And then I understand how all these tellers fundamentally relate. Jack's the elemental sense of humor, Ed imagination, Carol creative energy, John artistic naturalness, Dovie soul, Roy spirit.

Add to this pot pourri Jan Caspers, the compassionate puppeteer who understands how playful children tick, and Laura Simms, voluntary emcee of insightful expertise, who couldn't keep away and flew in from Manhattan on her way to lead a storytelling workshop in Romania. And, last and certainly not least, not with that hat on, Pat Speight of Cork, whose bilingual wit guided us through Saturday night's cheek by jowl sell-out crowd.
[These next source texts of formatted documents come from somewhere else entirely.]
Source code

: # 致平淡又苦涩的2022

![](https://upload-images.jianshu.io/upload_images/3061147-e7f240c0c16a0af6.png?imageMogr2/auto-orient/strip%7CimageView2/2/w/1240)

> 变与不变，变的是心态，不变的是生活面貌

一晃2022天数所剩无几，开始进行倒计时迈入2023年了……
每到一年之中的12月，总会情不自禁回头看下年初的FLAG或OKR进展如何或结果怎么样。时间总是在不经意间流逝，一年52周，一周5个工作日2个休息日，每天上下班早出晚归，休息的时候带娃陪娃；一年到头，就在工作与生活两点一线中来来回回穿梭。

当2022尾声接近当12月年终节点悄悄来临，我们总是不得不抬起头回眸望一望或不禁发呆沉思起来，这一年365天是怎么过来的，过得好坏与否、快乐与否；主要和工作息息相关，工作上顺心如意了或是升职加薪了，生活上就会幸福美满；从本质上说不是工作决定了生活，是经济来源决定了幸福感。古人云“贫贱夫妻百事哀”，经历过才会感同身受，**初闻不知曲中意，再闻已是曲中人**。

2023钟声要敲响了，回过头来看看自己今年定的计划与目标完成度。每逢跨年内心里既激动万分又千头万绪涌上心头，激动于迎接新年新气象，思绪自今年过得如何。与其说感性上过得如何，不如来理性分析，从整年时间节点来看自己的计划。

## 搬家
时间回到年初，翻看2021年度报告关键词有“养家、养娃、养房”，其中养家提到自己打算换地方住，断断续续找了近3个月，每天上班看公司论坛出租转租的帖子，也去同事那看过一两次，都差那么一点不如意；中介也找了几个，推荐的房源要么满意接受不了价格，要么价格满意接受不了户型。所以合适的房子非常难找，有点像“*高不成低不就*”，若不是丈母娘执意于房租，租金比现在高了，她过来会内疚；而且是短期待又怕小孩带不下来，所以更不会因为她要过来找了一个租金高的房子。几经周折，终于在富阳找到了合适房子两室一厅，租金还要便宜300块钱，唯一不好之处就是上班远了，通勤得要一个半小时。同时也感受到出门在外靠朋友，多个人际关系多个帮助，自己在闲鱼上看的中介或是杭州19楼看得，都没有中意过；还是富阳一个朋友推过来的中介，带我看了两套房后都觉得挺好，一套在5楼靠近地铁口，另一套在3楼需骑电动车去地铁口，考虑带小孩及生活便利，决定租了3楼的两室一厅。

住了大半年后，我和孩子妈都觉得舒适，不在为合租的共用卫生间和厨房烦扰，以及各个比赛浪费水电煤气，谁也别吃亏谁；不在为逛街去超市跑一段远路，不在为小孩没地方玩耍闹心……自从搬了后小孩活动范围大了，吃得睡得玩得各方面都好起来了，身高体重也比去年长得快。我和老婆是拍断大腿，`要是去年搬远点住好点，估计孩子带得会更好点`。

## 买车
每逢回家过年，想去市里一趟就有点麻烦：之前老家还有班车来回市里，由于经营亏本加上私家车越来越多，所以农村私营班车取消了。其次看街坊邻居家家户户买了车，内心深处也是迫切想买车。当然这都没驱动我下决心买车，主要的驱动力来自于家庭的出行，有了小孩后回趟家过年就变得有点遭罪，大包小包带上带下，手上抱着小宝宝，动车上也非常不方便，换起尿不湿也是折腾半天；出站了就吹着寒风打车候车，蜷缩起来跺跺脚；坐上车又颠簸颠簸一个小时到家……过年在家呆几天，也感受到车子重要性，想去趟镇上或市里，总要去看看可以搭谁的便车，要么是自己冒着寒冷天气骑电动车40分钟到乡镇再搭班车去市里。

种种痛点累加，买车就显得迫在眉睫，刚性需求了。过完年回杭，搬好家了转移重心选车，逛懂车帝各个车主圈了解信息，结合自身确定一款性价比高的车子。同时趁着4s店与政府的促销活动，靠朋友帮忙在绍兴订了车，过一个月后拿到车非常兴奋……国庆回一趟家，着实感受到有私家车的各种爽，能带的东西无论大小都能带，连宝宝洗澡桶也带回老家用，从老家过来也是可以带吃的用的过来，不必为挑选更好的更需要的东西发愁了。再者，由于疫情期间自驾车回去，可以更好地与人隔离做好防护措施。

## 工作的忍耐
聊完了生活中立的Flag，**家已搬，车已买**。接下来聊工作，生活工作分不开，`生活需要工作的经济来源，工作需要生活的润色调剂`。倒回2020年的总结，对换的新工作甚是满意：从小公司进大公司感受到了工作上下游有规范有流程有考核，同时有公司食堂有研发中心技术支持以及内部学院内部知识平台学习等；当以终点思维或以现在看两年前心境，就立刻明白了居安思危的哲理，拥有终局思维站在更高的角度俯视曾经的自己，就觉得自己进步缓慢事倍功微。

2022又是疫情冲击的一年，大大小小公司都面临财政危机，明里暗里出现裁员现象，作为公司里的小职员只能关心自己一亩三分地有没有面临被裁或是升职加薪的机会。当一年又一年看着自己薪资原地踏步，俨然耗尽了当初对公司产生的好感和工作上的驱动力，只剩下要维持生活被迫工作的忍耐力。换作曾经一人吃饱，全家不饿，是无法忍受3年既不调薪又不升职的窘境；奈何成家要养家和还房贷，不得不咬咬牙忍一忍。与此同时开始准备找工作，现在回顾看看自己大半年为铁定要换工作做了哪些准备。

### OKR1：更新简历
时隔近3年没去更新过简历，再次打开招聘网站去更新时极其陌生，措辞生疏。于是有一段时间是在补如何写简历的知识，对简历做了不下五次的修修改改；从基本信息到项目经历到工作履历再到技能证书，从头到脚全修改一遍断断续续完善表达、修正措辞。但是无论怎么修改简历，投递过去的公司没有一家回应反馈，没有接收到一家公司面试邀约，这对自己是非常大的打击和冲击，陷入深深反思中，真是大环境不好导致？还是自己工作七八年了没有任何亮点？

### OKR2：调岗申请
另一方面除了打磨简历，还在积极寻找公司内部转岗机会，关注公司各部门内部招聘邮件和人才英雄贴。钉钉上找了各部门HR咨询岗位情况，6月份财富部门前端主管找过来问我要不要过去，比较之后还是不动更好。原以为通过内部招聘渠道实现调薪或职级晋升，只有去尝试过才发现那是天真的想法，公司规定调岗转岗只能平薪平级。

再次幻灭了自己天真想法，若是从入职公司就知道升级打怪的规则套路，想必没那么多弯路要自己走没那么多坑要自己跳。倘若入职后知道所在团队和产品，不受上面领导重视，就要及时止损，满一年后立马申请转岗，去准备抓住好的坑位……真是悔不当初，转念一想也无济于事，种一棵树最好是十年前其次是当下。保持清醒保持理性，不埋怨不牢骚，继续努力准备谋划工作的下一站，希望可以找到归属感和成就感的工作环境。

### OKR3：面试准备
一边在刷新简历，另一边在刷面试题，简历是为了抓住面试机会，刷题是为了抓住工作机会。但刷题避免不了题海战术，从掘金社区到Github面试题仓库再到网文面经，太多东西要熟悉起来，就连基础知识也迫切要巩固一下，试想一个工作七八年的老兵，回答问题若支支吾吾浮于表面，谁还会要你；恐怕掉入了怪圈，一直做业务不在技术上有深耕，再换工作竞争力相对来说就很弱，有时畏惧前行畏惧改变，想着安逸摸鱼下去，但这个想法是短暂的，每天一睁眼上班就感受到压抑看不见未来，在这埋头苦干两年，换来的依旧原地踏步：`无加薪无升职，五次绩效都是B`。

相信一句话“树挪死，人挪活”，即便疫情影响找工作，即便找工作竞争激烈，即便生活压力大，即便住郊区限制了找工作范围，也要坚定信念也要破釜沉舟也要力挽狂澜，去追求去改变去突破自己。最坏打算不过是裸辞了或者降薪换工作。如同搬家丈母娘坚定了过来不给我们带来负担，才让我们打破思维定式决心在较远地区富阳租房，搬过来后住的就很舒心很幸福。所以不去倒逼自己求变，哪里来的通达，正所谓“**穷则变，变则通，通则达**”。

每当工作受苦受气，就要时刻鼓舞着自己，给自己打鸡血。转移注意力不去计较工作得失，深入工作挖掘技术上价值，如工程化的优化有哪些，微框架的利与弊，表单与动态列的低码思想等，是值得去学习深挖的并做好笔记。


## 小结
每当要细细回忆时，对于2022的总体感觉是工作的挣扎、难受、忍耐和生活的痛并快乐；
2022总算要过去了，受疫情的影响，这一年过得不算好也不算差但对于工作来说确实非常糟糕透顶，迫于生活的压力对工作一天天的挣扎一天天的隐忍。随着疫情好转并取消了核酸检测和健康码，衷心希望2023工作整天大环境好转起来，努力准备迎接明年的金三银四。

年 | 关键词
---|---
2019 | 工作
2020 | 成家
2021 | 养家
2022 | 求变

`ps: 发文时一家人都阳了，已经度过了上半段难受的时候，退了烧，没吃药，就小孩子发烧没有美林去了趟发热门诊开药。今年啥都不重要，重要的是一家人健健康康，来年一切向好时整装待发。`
As the weekend progresses, with storyswapping events in local pubs led by Corkonian Bob Jennings and Clochán teller Gillian Rowson, along with workshops and tales beside the fire in island homes and hostels, discussion groups, bird walks, archaeological rambles, flora and fauna trails, we witness the largest crowd yet to ever attend a cultural event on Cape Clear Island, a crowd that the ferry captains tell me surpassed 600 -with 300 at Saturday night's concert-and that Islanders tell me filled every bed on that island, as well as dotting the campsite with 88 tents. This gathering gives standing ovations every evening and at the final Sunday afternoon concert.

Much thanks going to The American Ireland Fund for their essential funding.

Yes, pure well water. Already I'm looking forward to next year's festival, when international inhabitant of 24-years-standing on the Cape, Christine Sawyer, will take over the directorship of the festival. If there's room, lucky me will at last be a member of the audience and truly able to guzzle from the storytelling spring to my heart's content. Sláinte!

This article appears courtesy of "The Irish Examiner".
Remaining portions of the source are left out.